TPS REPORTS

This year’s “boss button” for the NCAA March Madness livestream is the best yet

Obsession
Business of Sport
Obsession
Business of Sport

America’s premiere college basketball tournament, known as March Madness, starts today. Many games in the early rounds air during the workday, so for hoops fans, that means watching the games online at their desks, hoping the boss doesn’t notice.

The NCAA, very aware of this phenomenon, has for years included a “boss button” on its website for streaming the games. Simply click the button, and your screen instantly shifts from basketball to spreadsheets, email, or some other productivity veneer.

Here are some “boss buttons” from years past (it debuted in 2006):

March Madness boss buttons
(Screenshots of the NCAA's March Madness button, from flawlesswalrus.com, mrexcel.com, Awful Announcing, CBS Sports, amendmentm.com, and BuzzFeed.)

Some prior fake screens didn’t look all that realistic, though. In 2012, for instance, the screen switched to an archaic inbox—one that someone in 2012 probably wouldn’t be using. Here’s what that looked like in action:

But the “boss button” has evolved over time, and this year’s is the most realistic yet. It allows you to toggle among work, class, and home modes (though we wonder why home is necessary at all).
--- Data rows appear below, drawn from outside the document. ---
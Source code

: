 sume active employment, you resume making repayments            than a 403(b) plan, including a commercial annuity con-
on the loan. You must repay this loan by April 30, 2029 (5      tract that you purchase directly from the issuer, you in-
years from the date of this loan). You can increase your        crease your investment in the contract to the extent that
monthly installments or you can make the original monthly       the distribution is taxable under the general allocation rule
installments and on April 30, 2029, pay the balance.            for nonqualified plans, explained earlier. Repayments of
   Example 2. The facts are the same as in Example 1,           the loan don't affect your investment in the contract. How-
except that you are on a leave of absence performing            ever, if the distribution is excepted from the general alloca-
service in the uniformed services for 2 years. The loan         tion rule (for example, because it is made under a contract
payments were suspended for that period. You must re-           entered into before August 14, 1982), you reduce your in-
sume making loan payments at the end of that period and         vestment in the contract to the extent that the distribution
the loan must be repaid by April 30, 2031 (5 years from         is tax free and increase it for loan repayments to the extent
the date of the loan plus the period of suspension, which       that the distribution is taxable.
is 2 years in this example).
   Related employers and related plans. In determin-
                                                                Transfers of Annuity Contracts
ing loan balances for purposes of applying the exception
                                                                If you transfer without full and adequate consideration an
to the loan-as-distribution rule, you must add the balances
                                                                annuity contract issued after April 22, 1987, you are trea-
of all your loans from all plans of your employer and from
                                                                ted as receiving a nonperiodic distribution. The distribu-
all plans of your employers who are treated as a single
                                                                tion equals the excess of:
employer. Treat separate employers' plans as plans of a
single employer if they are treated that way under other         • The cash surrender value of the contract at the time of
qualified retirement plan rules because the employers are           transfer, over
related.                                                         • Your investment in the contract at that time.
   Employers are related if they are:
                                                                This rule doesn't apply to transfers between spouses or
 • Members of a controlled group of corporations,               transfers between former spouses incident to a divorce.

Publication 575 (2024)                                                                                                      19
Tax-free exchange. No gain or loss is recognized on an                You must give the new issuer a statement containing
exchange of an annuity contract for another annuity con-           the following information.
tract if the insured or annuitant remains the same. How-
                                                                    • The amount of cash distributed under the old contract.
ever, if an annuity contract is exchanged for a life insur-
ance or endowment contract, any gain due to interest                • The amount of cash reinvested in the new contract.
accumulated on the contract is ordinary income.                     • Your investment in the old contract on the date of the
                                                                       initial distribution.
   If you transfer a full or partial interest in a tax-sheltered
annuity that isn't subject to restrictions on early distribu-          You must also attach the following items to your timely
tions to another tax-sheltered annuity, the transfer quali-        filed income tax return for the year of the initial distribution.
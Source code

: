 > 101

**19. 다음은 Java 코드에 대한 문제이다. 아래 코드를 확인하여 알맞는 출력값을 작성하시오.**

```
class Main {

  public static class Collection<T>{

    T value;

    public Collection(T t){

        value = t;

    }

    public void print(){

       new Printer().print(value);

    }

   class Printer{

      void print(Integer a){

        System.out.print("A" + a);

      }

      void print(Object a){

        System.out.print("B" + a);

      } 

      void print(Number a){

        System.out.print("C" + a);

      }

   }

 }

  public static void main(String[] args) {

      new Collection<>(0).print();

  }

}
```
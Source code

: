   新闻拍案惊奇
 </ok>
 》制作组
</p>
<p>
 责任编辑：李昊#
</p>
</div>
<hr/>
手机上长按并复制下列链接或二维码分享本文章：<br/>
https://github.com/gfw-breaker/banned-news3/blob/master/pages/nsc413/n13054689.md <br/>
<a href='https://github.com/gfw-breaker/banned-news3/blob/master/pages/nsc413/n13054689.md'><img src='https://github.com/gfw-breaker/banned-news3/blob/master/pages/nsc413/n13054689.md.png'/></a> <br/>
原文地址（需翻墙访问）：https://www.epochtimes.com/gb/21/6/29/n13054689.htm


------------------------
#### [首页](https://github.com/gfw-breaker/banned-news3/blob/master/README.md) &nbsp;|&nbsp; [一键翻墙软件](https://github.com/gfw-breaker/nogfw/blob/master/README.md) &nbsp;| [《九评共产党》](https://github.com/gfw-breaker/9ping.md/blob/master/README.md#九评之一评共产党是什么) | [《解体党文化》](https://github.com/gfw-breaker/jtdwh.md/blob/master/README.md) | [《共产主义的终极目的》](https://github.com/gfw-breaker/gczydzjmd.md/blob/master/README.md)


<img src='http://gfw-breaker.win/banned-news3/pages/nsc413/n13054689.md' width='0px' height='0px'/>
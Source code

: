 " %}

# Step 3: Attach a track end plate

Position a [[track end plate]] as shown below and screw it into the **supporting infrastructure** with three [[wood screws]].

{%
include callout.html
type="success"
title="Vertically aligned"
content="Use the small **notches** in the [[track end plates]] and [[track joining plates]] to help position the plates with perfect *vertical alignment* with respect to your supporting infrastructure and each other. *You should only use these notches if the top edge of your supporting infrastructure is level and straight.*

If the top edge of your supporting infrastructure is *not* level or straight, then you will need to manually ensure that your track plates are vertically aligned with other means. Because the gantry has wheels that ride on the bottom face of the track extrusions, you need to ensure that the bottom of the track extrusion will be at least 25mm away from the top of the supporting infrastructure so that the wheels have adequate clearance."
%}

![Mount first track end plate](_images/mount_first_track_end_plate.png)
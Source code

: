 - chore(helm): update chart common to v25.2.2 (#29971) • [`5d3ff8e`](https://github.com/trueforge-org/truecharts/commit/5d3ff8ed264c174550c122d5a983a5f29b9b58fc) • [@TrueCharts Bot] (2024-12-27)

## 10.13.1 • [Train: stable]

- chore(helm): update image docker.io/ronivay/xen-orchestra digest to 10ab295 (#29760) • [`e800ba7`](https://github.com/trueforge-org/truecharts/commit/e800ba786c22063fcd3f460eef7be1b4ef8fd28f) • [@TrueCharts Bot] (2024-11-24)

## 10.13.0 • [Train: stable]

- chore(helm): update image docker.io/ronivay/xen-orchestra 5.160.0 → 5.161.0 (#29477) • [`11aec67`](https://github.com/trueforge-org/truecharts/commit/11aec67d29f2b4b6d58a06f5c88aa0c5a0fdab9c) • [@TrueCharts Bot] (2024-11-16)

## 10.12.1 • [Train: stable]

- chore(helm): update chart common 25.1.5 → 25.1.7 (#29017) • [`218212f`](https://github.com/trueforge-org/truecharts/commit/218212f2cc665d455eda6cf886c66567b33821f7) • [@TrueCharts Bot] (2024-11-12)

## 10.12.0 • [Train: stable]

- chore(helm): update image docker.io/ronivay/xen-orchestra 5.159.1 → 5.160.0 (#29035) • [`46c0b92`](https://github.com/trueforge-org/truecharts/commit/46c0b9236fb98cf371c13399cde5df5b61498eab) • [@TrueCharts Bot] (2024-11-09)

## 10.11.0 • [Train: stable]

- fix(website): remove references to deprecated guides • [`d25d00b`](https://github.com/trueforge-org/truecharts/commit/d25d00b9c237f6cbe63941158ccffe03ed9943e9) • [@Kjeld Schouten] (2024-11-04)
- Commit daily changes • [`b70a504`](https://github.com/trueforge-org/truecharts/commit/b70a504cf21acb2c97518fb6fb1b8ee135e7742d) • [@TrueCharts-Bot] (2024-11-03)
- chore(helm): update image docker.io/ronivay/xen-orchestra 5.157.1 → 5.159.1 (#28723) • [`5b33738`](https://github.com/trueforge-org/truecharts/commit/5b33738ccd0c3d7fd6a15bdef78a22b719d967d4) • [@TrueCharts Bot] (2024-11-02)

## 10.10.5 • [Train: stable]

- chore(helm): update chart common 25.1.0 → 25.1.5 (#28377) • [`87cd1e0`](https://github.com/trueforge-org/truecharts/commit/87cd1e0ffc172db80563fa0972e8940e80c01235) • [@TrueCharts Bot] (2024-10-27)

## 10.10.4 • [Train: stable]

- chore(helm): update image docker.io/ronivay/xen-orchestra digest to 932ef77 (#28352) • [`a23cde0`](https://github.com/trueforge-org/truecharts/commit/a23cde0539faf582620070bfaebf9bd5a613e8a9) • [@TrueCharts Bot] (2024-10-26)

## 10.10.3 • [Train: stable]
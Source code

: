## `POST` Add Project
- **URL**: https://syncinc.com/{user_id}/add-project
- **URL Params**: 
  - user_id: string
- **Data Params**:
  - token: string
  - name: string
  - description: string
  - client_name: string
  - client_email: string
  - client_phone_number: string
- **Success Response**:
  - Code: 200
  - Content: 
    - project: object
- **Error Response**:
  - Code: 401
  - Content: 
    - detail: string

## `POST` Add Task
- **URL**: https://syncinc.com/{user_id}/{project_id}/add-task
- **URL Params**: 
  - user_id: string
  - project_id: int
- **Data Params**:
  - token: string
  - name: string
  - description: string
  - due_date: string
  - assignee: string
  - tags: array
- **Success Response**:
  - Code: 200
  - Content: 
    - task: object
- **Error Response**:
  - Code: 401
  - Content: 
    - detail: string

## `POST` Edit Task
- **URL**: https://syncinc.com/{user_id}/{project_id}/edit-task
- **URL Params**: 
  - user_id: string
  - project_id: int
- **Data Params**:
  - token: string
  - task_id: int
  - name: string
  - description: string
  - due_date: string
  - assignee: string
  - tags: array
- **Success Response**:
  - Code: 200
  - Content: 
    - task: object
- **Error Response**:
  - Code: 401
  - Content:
The work option, pictured at the top of this piece, is a slideshow creation tool that actually looks a lot like Google Slides.

The whole ruse is sponsored by Buick, the General Motors automotive brand, and in an ingenious form of native advertising, some of the slides in the fake deck include information about Buick cars:

Screen Shot 2015-03-19 at 11.46.48 AM

It’s not the first time the button has included some clever advertising; Comcast did it in 2009.

In fact, nearly every aspect of the three-week basketball tournament is branded (video), even though collegiate athletes are not paid for the revenue they bring to their universities and the NCAA.

There are 17 games on the first day of the tournament (March 19), about half of which are aired during normal workday hours in the US. We apologize in advance if this story has tipped your boss off to the existence of the decoy button.